● **YOUR INSTRUCTIONS**
Return every record below exactly as written, but leave out the pictures.

= Beginning of Section =

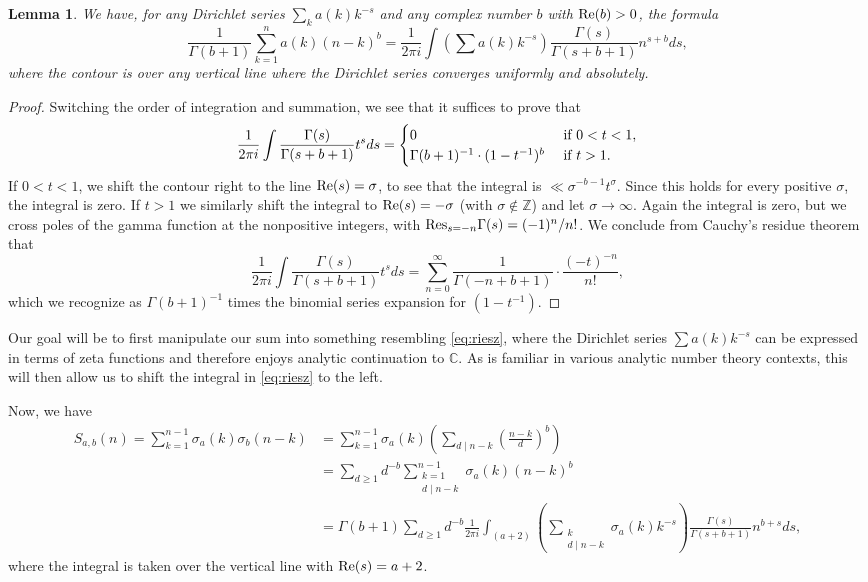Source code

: \documentclass[12pt]{amsart}
\newtheorem{lemma}[theorem]{Lemma}
\numberwithin{equation}{section}
\numberwithin{theorem}{section}
\renewcommand\Re{\textnormal{Re}}
\newcommand\Res{\textnormal{Res}}
\begin{document}
\begin{lemma}
	We have, for any Dirichlet series $\sum_k a(k) k^{-s}$ and any complex number $b$ with $\Re(b) > 0$, the formula
	\begin{equation}\label{eq:riesz}
		\frac{1}{\Gamma(b + 1)} \sum_{k = 1}^n a(k) (n - k)^b = \frac{1}{2 \pi i} \int \left( \sum a(k) k^{-s} \right) \frac{\Gamma(s)}{\Gamma(s + b + 1)} n^{s + b} ds,
	\end{equation}
	where the contour is over any vertical line where the Dirichlet series converges uniformly and absolutely.
\end{lemma}

\begin{proof} 
	Switching the order of integration and summation, we see that it suffices to prove that
	\[
	 \frac{1}{2 \pi i} \int \frac{\Gamma(s)}{\Gamma(s + b + 1)} t^{s} ds =
	 \begin{cases} 0 & \textnormal{ if } 0 < t < 1, \\ \Gamma(b + 1)^{-1} \cdot (1 - t^{-1})^b  & \textnormal{ if }   t > 1.
	 \end{cases}
	 \]
	If $0 < t < 1$, we shift the contour right to the line $\Re(s) = \sigma$, to see that the integral is
	$\ll \sigma^{-b - 1} t^{\sigma}$. Since this holds for every positive $\sigma$, the integral is zero.
	If $t > 1$ we similarly shift the integral to $\Re(s) = -{\sigma}$ (with $\sigma \not \in \mathbb{Z}$) and let $\sigma \rightarrow \infty$.
	Again the integral is zero, but we cross poles of the gamma function at the nonpositive integers, 
	with $\Res_{s = -n} \Gamma(s) = (-1)^n/n!$. We 
	conclude from Cauchy's residue theorem that
	\[
	 \frac{1}{2 \pi i} \int \frac{\Gamma(s)}{\Gamma(s + b + 1)} t^{s} ds =
	  \sum_{n = 0}^{\infty} \frac{1}{\Gamma(-n + b + 1)} \cdot \frac{(-t)^{-n}}{n!},
	 \]
	 which we recognize as $\Gamma(b + 1)^{-1}$ times the binomial series expansion for $(1 - t^{-1})$.
\end{proof}


Our goal will be to first manipulate our sum into something resembling \eqref{eq:riesz},
where the Dirichlet series $\sum a(k) k^{-s}$ can be expressed in terms of zeta functions and therefore enjoys analytic continuation to $\mathbb{C}$. As is familiar
in various analytic number theory contexts, this will then allow us to shift the integral in \eqref{eq:riesz} to the left. 

Now, we have
\begin{align}
	S_{a, b}(n) = \nonumber  
	\sum_{k = 1}^{n - 1} \sigma_a(k) \sigma_b(n - k) & = 
	\sum_{k = 1}^{n - 1} \sigma_a(k) \left( \sum_{d \mid n - k} \left( \frac{n -k}{d} \right)^b \right) \\ \nonumber
	& = \sum_{d \geq 1} d^{-b} \sum_{\substack{k = 1 \\ d \mid n - k}}^{n - 1} \sigma_a(k) (n - k)^b \\
	& = \Gamma(b + 1)  \sum_{d \geq 1} d^{-b} \frac{1}{2 \pi i} \int_{(a + 2)} \left( \sum_{\substack{k \\ d \mid n - k}} \sigma_a(k) k^{-s} \right) 
	\frac{\Gamma(s)}{\Gamma(s + b + 1)} 
	n^{b + s} ds, \label{eq:sab_second}
\end{align}
\medskip
where the integral is taken over the vertical line with $\Re(s) = a + 2$.
\end{document}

= End of Section =

● **RESPONSE BOX**
Source code

: \documentclass[12pt]{amsart}
\newtheorem{lemma}[theorem]{Lemma}
\numberwithin{equation}{section}
\numberwithin{theorem}{section}
\renewcommand\Re{\textnormal{Re}}
\newcommand\Res{\textnormal{Res}}
\begin{document}
\begin{lemma}
	We have, for any Dirichlet series $\sum_k a(k) k^{-s}$ and any complex number $b$ with $\Re(b) > 0$, the formula
	\begin{equation}\label{eq:riesz}
		\frac{1}{\Gamma(b + 1)} \sum_{k = 1}^n a(k) (n - k)^b = \frac{1}{2 \pi i} \int \left( \sum a(k) k^{-s} \right) \frac{\Gamma(s)}{\Gamma(s + b + 1)} n^{s + b} ds,
	\end{equation}
	where the contour is over any vertical line where the Dirichlet series converges uniformly and absolutely.
\end{lemma}

\begin{proof} 
	Switching the order of integration and summation, we see that it suffices to prove that
	\[
	 \frac{1}{2 \pi i} \int \frac{\Gamma(s)}{\Gamma(s + b + 1)} t^{s} ds =
	 \begin{cases} 0 & \textnormal{ if } 0 < t < 1, \\ \Gamma(b + 1)^{-1} \cdot (1 - t^{-1})^b  & \textnormal{ if }   t > 1.
	 \end{cases}
	 \]
	If $0 < t < 1$, we shift the contour right to the line $\Re(s) = \sigma$, to see that the integral is
	$\ll \sigma^{-b - 1} t^{\sigma}$. Since this holds for every positive $\sigma$, the integral is zero.
	If $t > 1$ we similarly shift the integral to $\Re(s) = -{\sigma}$ (with $\sigma \not \in \mathbb{Z}$) and let $\sigma \rightarrow \infty$.
	Again the integral is zero, but we cross poles of the gamma function at the nonpositive integers, 
	with $\Res_{s = -n} \Gamma(s) = (-1)^n/n!$. We 
	conclude from Cauchy's residue theorem that
	\[
	 \frac{1}{2 \pi i} \int \frac{\Gamma(s)}{\Gamma(s + b + 1)} t^{s} ds =
	  \sum_{n = 0}^{\infty} \frac{1}{\Gamma(-n + b + 1)} \cdot \frac{(-t)^{-n}}{n!},
	 \]
	 which we recognize as $\Gamma(b + 1)^{-1}$ times the binomial series expansion for $(1 - t^{-1})$.
\end{proof}


Our goal will be to first manipulate our sum into something resembling \eqref{eq:riesz},
where the Dirichlet series $\sum a(k) k^{-s}$ can be expressed in terms of zeta functions and therefore enjoys analytic continuation to $\mathbb{C}$. As is familiar
in various analytic number theory contexts, this will then allow us to shift the integral in \eqref{eq:riesz} to the left. 

Now, we have
\begin{align}
	S_{a, b}(n) = \nonumber  
	\sum_{k = 1}^{n - 1} \sigma_a(k) \sigma_b(n - k) & = 
	\sum_{k = 1}^{n - 1} \sigma_a(k) \left( \sum_{d \mid n - k} \left( \frac{n -k}{d} \right)^b \right) \\ \nonumber
	& = \sum_{d \geq 1} d^{-b} \sum_{\substack{k = 1 \\ d \mid n - k}}^{n - 1} \sigma_a(k) (n - k)^b \\
	& = \Gamma(b + 1)  \sum_{d \geq 1} d^{-b} \frac{1}{2 \pi i} \int_{(a + 2)} \left( \sum_{\substack{k \\ d \mid n - k}} \sigma_a(k) k^{-s} \right) 
	\frac{\Gamma(s)}{\Gamma(s + b + 1)} 
	n^{b + s} ds, \label{eq:sab_second}
\end{align}
\medskip
where the integral is taken over the vertical line with $\Re(s) = a + 2$.
\end{document}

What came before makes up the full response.